Sydney

The bushfires that have raged across New South Wales are fuelling arguments over the Australian government's approach to fire research.

The fires have consumed around half a million hectares of bush and forest, prompting calls from ecologists for more work on measures such as controlled burn, which, they say, could help to limit the bushfire problem.

Currently, the government spends around A$2 million (US$1 million) each year on bushfire research — half of which goes to the Commonwealth Scientific and Industrial Research Organisation (CSIRO), and the rest to universities.

The small team at the CSIRO is already claiming some success in garnering information that may have saved lives during this summer's fires.
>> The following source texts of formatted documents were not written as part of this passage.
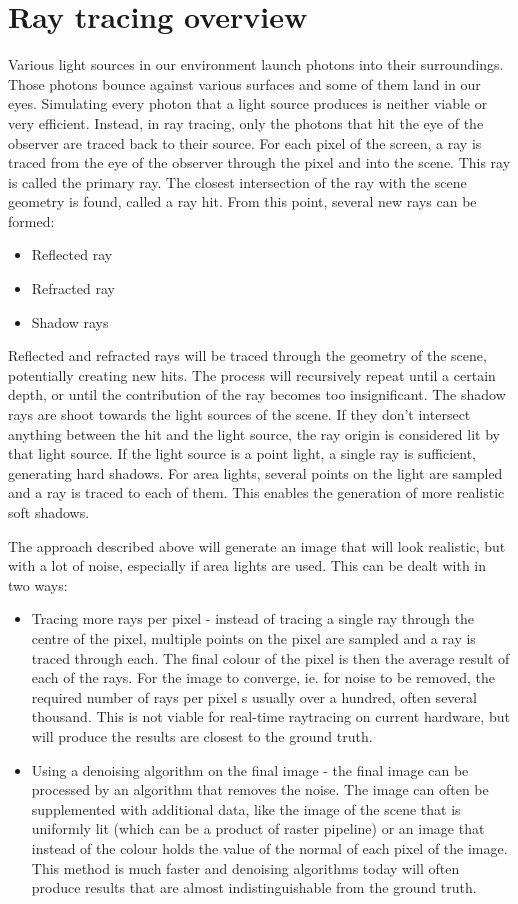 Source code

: \documentclass[times, utf8, zavrsni, numeric]{fer}
\begin{document}
\section{Ray tracing overview}
Various light sources in our environment launch photons into their surroundings. Those photons bounce against various surfaces and some of them land in our eyes. Simulating every photon that a light source produces is neither viable or very efficient. Instead, in ray tracing, only the photons that hit the eye of the observer are traced back to their source. For each pixel of the screen, a ray is traced from the eye of the observer through the pixel and into the scene. This ray is called the primary ray. The closest intersection of the ray with the scene geometry is found, called a ray hit. From this point, several new rays can be formed:
\begin{itemize}
\item Reflected ray
\item Refracted ray
\item Shadow rays
\end{itemize}

Reflected and refracted rays will be traced through the geometry of the scene, potentially creating new hits. The process will recursively repeat until a certain depth, or until the contribution of the ray becomes too insignificant. The shadow rays are shoot towards the light sources of the scene. If they don't intersect anything between the hit and the light source, the ray origin is considered lit by that light source. If the light source is a point light, a single ray is sufficient, generating hard shadows. For area lights, several points on the light are sampled and a ray is traced to each of them. This enables the generation of more realistic soft shadows.

The approach described above will generate an image that will look realistic, but with a lot of noise, especially if area lights are used. This can be dealt with in two ways:
\begin{itemize}
\item Tracing more rays per pixel - instead of tracing a single ray through the centre of the pixel, multiple points on the pixel are sampled and a ray is traced through each. The final colour of the pixel is then the average result of each of the rays. For the image to converge, ie. for noise to be removed, the required number of rays per pixel s usually over a hundred, often several thousand. This is not viable for real-time raytracing on current hardware, but will produce the results are closest to the ground truth.
\item Using a denoising algorithm on the final image - the final image can be processed by an algorithm that removes the noise. The image can often be supplemented with additional data, like the image of the scene that is uniformly lit (which can be a product of raster pipeline) or an image that instead of the colour holds the value of the normal of each pixel of the image. This method is much faster and denoising algorithms today will often produce results that are almost indistinguishable from the ground truth.
\end{itemize}
\end{document}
And the team's leader, Jim Gould, says that a six-year study in Western Australia has yielded better information on the rate that fires spread under different wind conditions.

But Phil Cheney, who founded the CSIRO's bushfire research team, has long campaigned for more fires to be lit under controlled conditions to reduce fuel levels in the bush. He points out that fire is natural in Australia, but that fuel now accumulates to dangerous levels so that the resultant fires “burn much more intensively”.
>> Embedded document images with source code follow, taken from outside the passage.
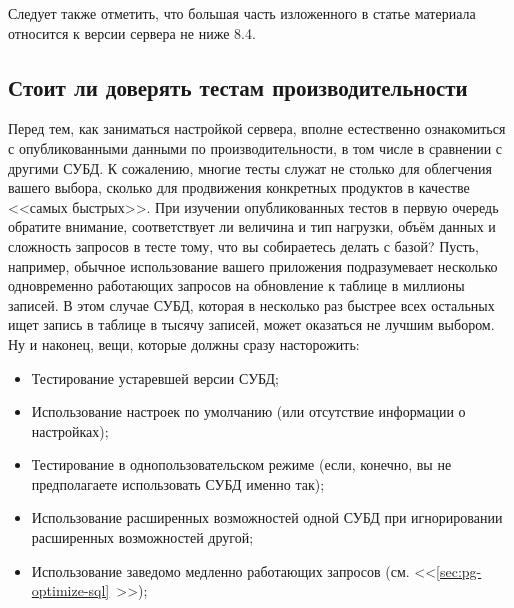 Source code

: Следует также отметить, что большая часть изложенного в статье материала относится к версии сервера не ниже 8.4.


\subsection{Стоит ли доверять тестам производительности}

Перед тем, как заниматься настройкой сервера, вполне естественно ознакомиться с опубликованными данными по производительности, в том числе в сравнении с другими СУБД. К сожалению, многие тесты служат не столько для облегчения вашего выбора, сколько для продвижения конкретных продуктов в качестве <<самых быстрых>>. При изучении опубликованных тестов в первую очередь обратите внимание, соответствует ли величина и тип нагрузки, объём данных и сложность запросов в тесте тому, что вы собираетесь делать с базой? Пусть, например, обычное использование вашего приложения подразумевает несколько одновременно работающих запросов на обновление к таблице в миллионы записей. В этом случае СУБД, которая в несколько раз
быстрее всех остальных ищет запись в таблице в тысячу записей, может оказаться не лучшим выбором. Ну и наконец, вещи, которые должны сразу насторожить:

\begin{itemize}
  \item Тестирование устаревшей версии СУБД;
  \item Использование настроек по умолчанию (или отсутствие информации о настройках);
  \item Тестирование в однопользовательском режиме (если, конечно, вы не предполагаете использовать СУБД именно так);
  \item Использование расширенных возможностей одной СУБД при игнорировании расширенных возможностей другой;
  \item Использование заведомо медленно работающих запросов (см. <<\ref{sec:pg-optimize-sql}~>>);
\end{itemize}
Len Foster, chief executive of the Australasian Fire Authorities Council, says a concerted attempt to add to Australia's fire knowledge foundered last year, when a consortium led by Melbourne and Monash universities failed to win funding for a Cooperative Research Centre dedicated to the topic. Gould says that the project failed because too few state fire authorities offered to match the federal government's support.

Science minister Peter McGauran concedes that Australia could “make a bigger effort than we are at present” in bushfire research, and promises to revisit the merits of the project.